* [YOUR OBJECTIVE] Quote all of the data that follows exactly as written, skipping the images.

* [TASK INPUTS]
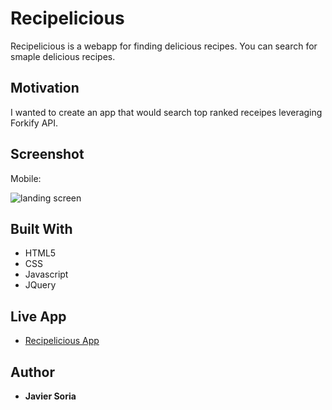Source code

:# Recipelicious

Recipelicious is a webapp for finding delicious recipes. You can search for smaple delicious recipes. 

## Motivation

I wanted to create an app that would search top ranked receipes leveraging Forkify API.

## Screenshot

Mobile:

![landing screen](https://lh3.googleusercontent.com/lGCO1kxxhee7wS2hDOMJ50ZfwaM7O941Lb1soKpNkVBysu6O_lHbX_yfkqMLDPMUsyWtXetj2zDk8Mu8ZZmfukTTUuBg6RQ1ARTDwHK-DYH2dwH0Eg3FWp1KBp9xVMWAX66D-B6hyOQjeM2rX3As-muxSafsHgYFA0QVnOkI_tdyA0Sl7mw587Inr1tUJsVxmECvg3aIOSM13nEvvCCKmDaSqAiTvWIAgZZyvmi0koBo3Zoa0yv2aGue5BWjvZVrzUd9F80Cok0ITE9wOFJ4Te-eiyXFCWShKp5OtDuhsEfniauR15TDSx2RmZVvmTnNBQorNhyaCxMT0XIxPt246Vcl7hWnPdaSKHziVxygBKGl_LL9DcLpRDyWVBwjXOGYfYAYniU0dc2N1CVruGwqjKhuyXZR5aKXW3tNbFD1JCL2yz6tduPIwFwsraOWJhABz3xf8Qm1x1EbstOHe5lMypdLBC1sPMdGwiOJa7SlL-6GSrAhRhJxKKj4gMHtdvIQbK32ySIhV1o2G1ogoRqw-uuj-0-oZpbv80PkG1792qGiH-ZrQO14DYQMc0o1zgovM5Tl0qoq08KZ9lrs4wY8xGngpLy4foF4-Xr61UPB49ro95vzELndo1-bGnEkuJdYQuBa-e2mSbjeMP2poTITsx-1OET4GjiKgesJT993wL_26-N8FrbyppIwkQpG3QwAHObbXPoyBucJyA7Lsozw7I1f=w550-h977-no)

## Built With

* HTML5
* CSS
* Javascript
* JQuery

## Live App

- [Recipelicious App](https://soriaj.github.io/recipelicious)

## Author

* **Javier Soria**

* [RESULT]
Source code

:# Recipelicious

Recipelicious is a webapp for finding delicious recipes. You can search for smaple delicious recipes. 

## Motivation

I wanted to create an app that would search top ranked receipes leveraging Forkify API.

## Screenshot

Mobile:

![landing screen](https://lh3.googleusercontent.com/lGCO1kxxhee7wS2hDOMJ50ZfwaM7O941Lb1soKpNkVBysu6O_lHbX_yfkqMLDPMUsyWtXetj2zDk8Mu8ZZmfukTTUuBg6RQ1ARTDwHK-DYH2dwH0Eg3FWp1KBp9xVMWAX66D-B6hyOQjeM2rX3As-muxSafsHgYFA0QVnOkI_tdyA0Sl7mw587Inr1tUJsVxmECvg3aIOSM13nEvvCCKmDaSqAiTvWIAgZZyvmi0koBo3Zoa0yv2aGue5BWjvZVrzUd9F80Cok0ITE9wOFJ4Te-eiyXFCWShKp5OtDuhsEfniauR15TDSx2RmZVvmTnNBQorNhyaCxMT0XIxPt246Vcl7hWnPdaSKHziVxygBKGl_LL9DcLpRDyWVBwjXOGYfYAYniU0dc2N1CVruGwqjKhuyXZR5aKXW3tNbFD1JCL2yz6tduPIwFwsraOWJhABz3xf8Qm1x1EbstOHe5lMypdLBC1sPMdGwiOJa7SlL-6GSrAhRhJxKKj4gMHtdvIQbK32ySIhV1o2G1ogoRqw-uuj-0-oZpbv80PkG1792qGiH-ZrQO14DYQMc0o1zgovM5Tl0qoq08KZ9lrs4wY8xGngpLy4foF4-Xr61UPB49ro95vzELndo1-bGnEkuJdYQuBa-e2mSbjeMP2poTITsx-1OET4GjiKgesJT993wL_26-N8FrbyppIwkQpG3QwAHObbXPoyBucJyA7Lsozw7I1f=w550-h977-no)

## Built With

* HTML5
* CSS
* Javascript
* JQuery

## Live App

- [Recipelicious App](https://soriaj.github.io/recipelicious)

## Author

* **Javier Soria**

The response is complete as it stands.